## Problem requirements
In full and exactly, reproduce the entries below, but omit the pictures.

## The input
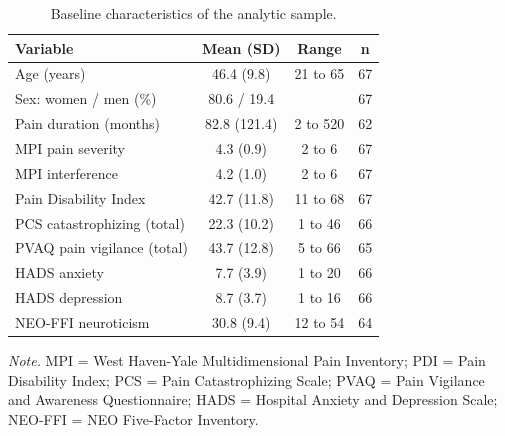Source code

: \begin{table}[!htbp]
\raggedright
\caption{Baseline characteristics of the analytic sample.}
\label{tab:sample}
\footnotesize
\begingroup
\setlength{\tabcolsep}{4pt}
\renewcommand{\arraystretch}{1.08}
\noindent
\begin{tabular*}{\textwidth}{@{\extracolsep{\fill}}lccc@{}}
\toprule
Variable & Mean (SD) & Range & n \\
\midrule
Age (years) & 46.4 (9.8) & 21 to 65 & 67 \\
Sex: women / men (\%) & 80.6 / 19.4 &  & 67 \\
Pain duration (months) & 82.8 (121.4) & 2 to 520 & 62 \\
MPI pain severity & 4.3 (0.9) & 2 to 6 & 67 \\
MPI interference & 4.2 (1.0) & 2 to 6 & 67 \\
Pain Disability Index & 42.7 (11.8) & 11 to 68 & 67 \\
PCS catastrophizing (total) & 22.3 (10.2) & 1 to 46 & 66 \\
PVAQ pain vigilance (total) & 43.7 (12.8) & 5 to 66 & 65 \\
HADS anxiety & 7.7 (3.9) & 1 to 20 & 66 \\
HADS depression & 8.7 (3.7) & 1 to 16 & 66 \\
NEO-FFI neuroticism & 30.8 (9.4) & 12 to 54 & 64 \\
\bottomrule
\end{tabular*}
\par\vspace{3pt}\noindent\parbox{\textwidth}{\footnotesize\textit{Note.} MPI = West Haven-Yale Multidimensional Pain Inventory; PDI = Pain Disability Index; PCS = Pain Catastrophizing Scale; PVAQ = Pain Vigilance and Awareness Questionnaire; HADS = Hospital Anxiety and Depression Scale; NEO-FFI = NEO Five-Factor Inventory.}
\endgroup
\end{table}

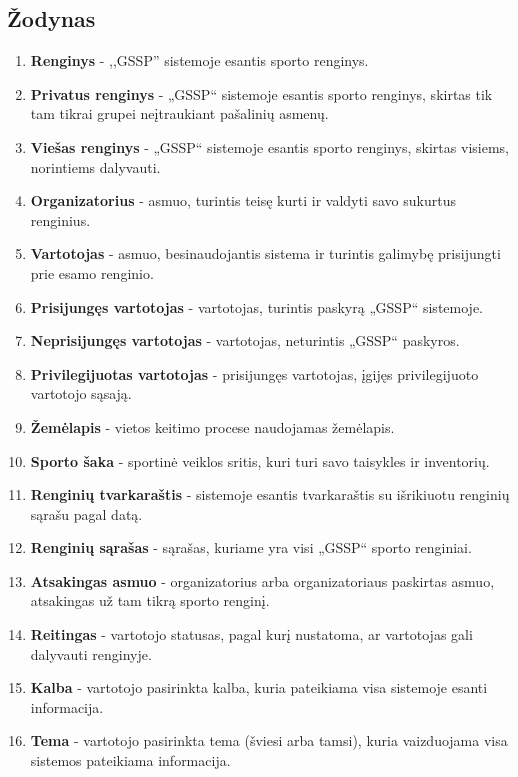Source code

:\documentclass{VUMIFPSkursinis}
\begin{document}
        \subsection*{Žodynas} \label{strukturinisDSModelis_zodynas}
            \begin{enumerate}[label=\textbf{E\arabic*.}]
                \item \textbf{Renginys} - ,,GSSP'' sistemoje esantis sporto renginys.
				\item \textbf{Privatus renginys} - „GSSP“ sistemoje esantis sporto renginys, skirtas tik tam tikrai grupei neįtraukiant pašalinių asmenų.
				\item \textbf{Viešas renginys} - „GSSP“ sistemoje esantis sporto renginys, skirtas visiems, norintiems dalyvauti.
                \item \textbf{Organizatorius} - asmuo, turintis teisę kurti ir valdyti savo sukurtus renginius.
                \item \textbf{Vartotojas} - asmuo, besinaudojantis sistema ir turintis galimybę prisijungti prie 
				esamo renginio.
				\item \textbf{Prisijungęs vartotojas} - vartotojas, turintis paskyrą „GSSP“ sistemoje.
				\item \textbf{Neprisijungęs vartotojas} - vartotojas, neturintis „GSSP“ paskyros.
				\item \textbf{Privilegijuotas vartotojas} - prisijungęs vartotojas, įgijęs privilegijuoto vartotojo sąsają.
                \item \textbf{Žemėlapis} - vietos keitimo procese naudojamas žemėlapis.
				\item \textbf{Sporto šaka} - sportinė veiklos sritis, kuri turi savo taisykles ir inventorių.
				\item \textbf{Renginių tvarkaraštis} - sistemoje esantis tvarkaraštis su išrikiuotu renginių sąrašu pagal datą.
				\item \textbf{Renginių sąrašas} - sąrašas, kuriame yra visi „GSSP“ sporto renginiai.
				\item \textbf{Atsakingas asmuo} - organizatorius arba organizatoriaus paskirtas asmuo, atsakingas už tam tikrą sporto renginį.
				\item \textbf{Reitingas} - vartotojo statusas, pagal kurį nustatoma, ar vartotojas gali dalyvauti renginyje.
				\item \textbf{Kalba} - vartotojo pasirinkta kalba, kuria pateikiama visa sistemoje esanti informacija.
				\item \textbf{Tema} - vartotojo pasirinkta tema (šviesi arba tamsi), kuria vaizduojama visa sistemos pateikiama informacija.

\end{enumerate}
\end{document}
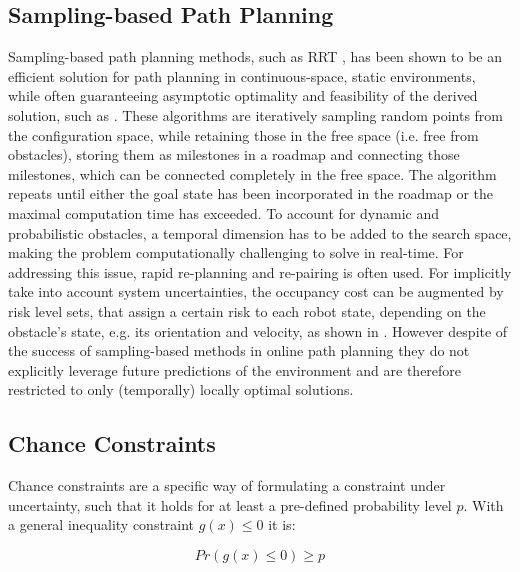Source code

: \subsection{Sampling-based Path Planning}
Sampling-based path planning methods, such as RRT \cite{LaValle1998}, has been shown to be an efficient solution for path planning in continuous-space, static environments, while often guaranteeing asymptotic optimality and feasibility of the derived solution, such as \cite{Karaman2011}\cite{Luders}. These algorithms are iteratively sampling random points from the configuration space, while retaining those in the free space (i.e. free from obstacles), storing them as milestones in a roadmap and connecting those milestones, which can be connected completely in the free space. The algorithm repeats until either the goal state has been incorporated in the roadmap or the maximal computation time has exceeded. To account for dynamic and probabilistic obstacles, a temporal dimension has to be added to the search space, making the problem computationally challenging to solve in real-time. For addressing this issue, rapid re-planning and re-pairing \cite{Otte2014} is often used. For implicitly take into account system uncertainties, the occupancy cost can be augmented by risk level sets, that assign a certain risk to each robot state, depending on the obstacle's state, e.g. its orientation and velocity, as shown in \cite{Pierson2018}\cite{Pierson2019}. However despite of the success of sampling-based methods in online path planning they do not explicitly leverage future predictions of the environment and are therefore restricted to only (temporally) locally optimal solutions.

\subsection{Chance Constraints}
Chance constraints are a specific way of formulating a constraint under uncertainty, such that it holds for at least a pre-defined probability level $p$. With a general inequality constraint $g(x) \leq 0$ it is:

\begin{equation}
Pr(g(x) \leq 0) \geq p
\label{eq:chance_constraint}
\end{equation}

## Output for this task
Source code

: \begin{table}[!htbp]
\raggedright
\caption{Baseline characteristics of the analytic sample.}
\label{tab:sample}
\footnotesize
\begingroup
\setlength{\tabcolsep}{4pt}
\renewcommand{\arraystretch}{1.08}
\noindent
\begin{tabular*}{\textwidth}{@{\extracolsep{\fill}}lccc@{}}
\toprule
Variable & Mean (SD) & Range & n \\
\midrule
Age (years) & 46.4 (9.8) & 21 to 65 & 67 \\
Sex: women / men (\%) & 80.6 / 19.4 &  & 67 \\
Pain duration (months) & 82.8 (121.4) & 2 to 520 & 62 \\
MPI pain severity & 4.3 (0.9) & 2 to 6 & 67 \\
MPI interference & 4.2 (1.0) & 2 to 6 & 67 \\
Pain Disability Index & 42.7 (11.8) & 11 to 68 & 67 \\
PCS catastrophizing (total) & 22.3 (10.2) & 1 to 46 & 66 \\
PVAQ pain vigilance (total) & 43.7 (12.8) & 5 to 66 & 65 \\
HADS anxiety & 7.7 (3.9) & 1 to 20 & 66 \\
HADS depression & 8.7 (3.7) & 1 to 16 & 66 \\
NEO-FFI neuroticism & 30.8 (9.4) & 12 to 54 & 64 \\
\bottomrule
\end{tabular*}
\par\vspace{3pt}\noindent\parbox{\textwidth}{\footnotesize\textit{Note.} MPI = West Haven-Yale Multidimensional Pain Inventory; PDI = Pain Disability Index; PCS = Pain Catastrophizing Scale; PVAQ = Pain Vigilance and Awareness Questionnaire; HADS = Hospital Anxiety and Depression Scale; NEO-FFI = NEO Five-Factor Inventory.}
\endgroup
\end{table}

Source code

:\documentclass{VUMIFPSkursinis}
\begin{document}
        \subsection*{Žodynas} \label{strukturinisDSModelis_zodynas}
            \begin{enumerate}[label=\textbf{E\arabic*.}]
                \item \textbf{Renginys} - ,,GSSP'' sistemoje esantis sporto renginys.
				\item \textbf{Privatus renginys} - „GSSP“ sistemoje esantis sporto renginys, skirtas tik tam tikrai grupei neįtraukiant pašalinių asmenų.
				\item \textbf{Viešas renginys} - „GSSP“ sistemoje esantis sporto renginys, skirtas visiems, norintiems dalyvauti.
                \item \textbf{Organizatorius} - asmuo, turintis teisę kurti ir valdyti savo sukurtus renginius.
                \item \textbf{Vartotojas} - asmuo, besinaudojantis sistema ir turintis galimybę prisijungti prie 
				esamo renginio.
				\item \textbf{Prisijungęs vartotojas} - vartotojas, turintis paskyrą „GSSP“ sistemoje.
				\item \textbf{Neprisijungęs vartotojas} - vartotojas, neturintis „GSSP“ paskyros.
				\item \textbf{Privilegijuotas vartotojas} - prisijungęs vartotojas, įgijęs privilegijuoto vartotojo sąsają.
                \item \textbf{Žemėlapis} - vietos keitimo procese naudojamas žemėlapis.
				\item \textbf{Sporto šaka} - sportinė veiklos sritis, kuri turi savo taisykles ir inventorių.
				\item \textbf{Renginių tvarkaraštis} - sistemoje esantis tvarkaraštis su išrikiuotu renginių sąrašu pagal datą.
				\item \textbf{Renginių sąrašas} - sąrašas, kuriame yra visi „GSSP“ sporto renginiai.
				\item \textbf{Atsakingas asmuo} - organizatorius arba organizatoriaus paskirtas asmuo, atsakingas už tam tikrą sporto renginį.
				\item \textbf{Reitingas} - vartotojo statusas, pagal kurį nustatoma, ar vartotojas gali dalyvauti renginyje.
				\item \textbf{Kalba} - vartotojo pasirinkta kalba, kuria pateikiama visa sistemoje esanti informacija.
				\item \textbf{Tema} - vartotojo pasirinkta tema (šviesi arba tamsi), kuria vaizduojama visa sistemos pateikiama informacija.

\end{enumerate}
\end{document}
Source code

: \subsection{Sampling-based Path Planning}
Sampling-based path planning methods, such as RRT \cite{LaValle1998}, has been shown to be an efficient solution for path planning in continuous-space, static environments, while often guaranteeing asymptotic optimality and feasibility of the derived solution, such as \cite{Karaman2011}\cite{Luders}. These algorithms are iteratively sampling random points from the configuration space, while retaining those in the free space (i.e. free from obstacles), storing them as milestones in a roadmap and connecting those milestones, which can be connected completely in the free space. The algorithm repeats until either the goal state has been incorporated in the roadmap or the maximal computation time has exceeded. To account for dynamic and probabilistic obstacles, a temporal dimension has to be added to the search space, making the problem computationally challenging to solve in real-time. For addressing this issue, rapid re-planning and re-pairing \cite{Otte2014} is often used. For implicitly take into account system uncertainties, the occupancy cost can be augmented by risk level sets, that assign a certain risk to each robot state, depending on the obstacle's state, e.g. its orientation and velocity, as shown in \cite{Pierson2018}\cite{Pierson2019}. However despite of the success of sampling-based methods in online path planning they do not explicitly leverage future predictions of the environment and are therefore restricted to only (temporally) locally optimal solutions.

\subsection{Chance Constraints}
Chance constraints are a specific way of formulating a constraint under uncertainty, such that it holds for at least a pre-defined probability level $p$. With a general inequality constraint $g(x) \leq 0$ it is:

\begin{equation}
Pr(g(x) \leq 0) \geq p
\label{eq:chance_constraint}
\end{equation}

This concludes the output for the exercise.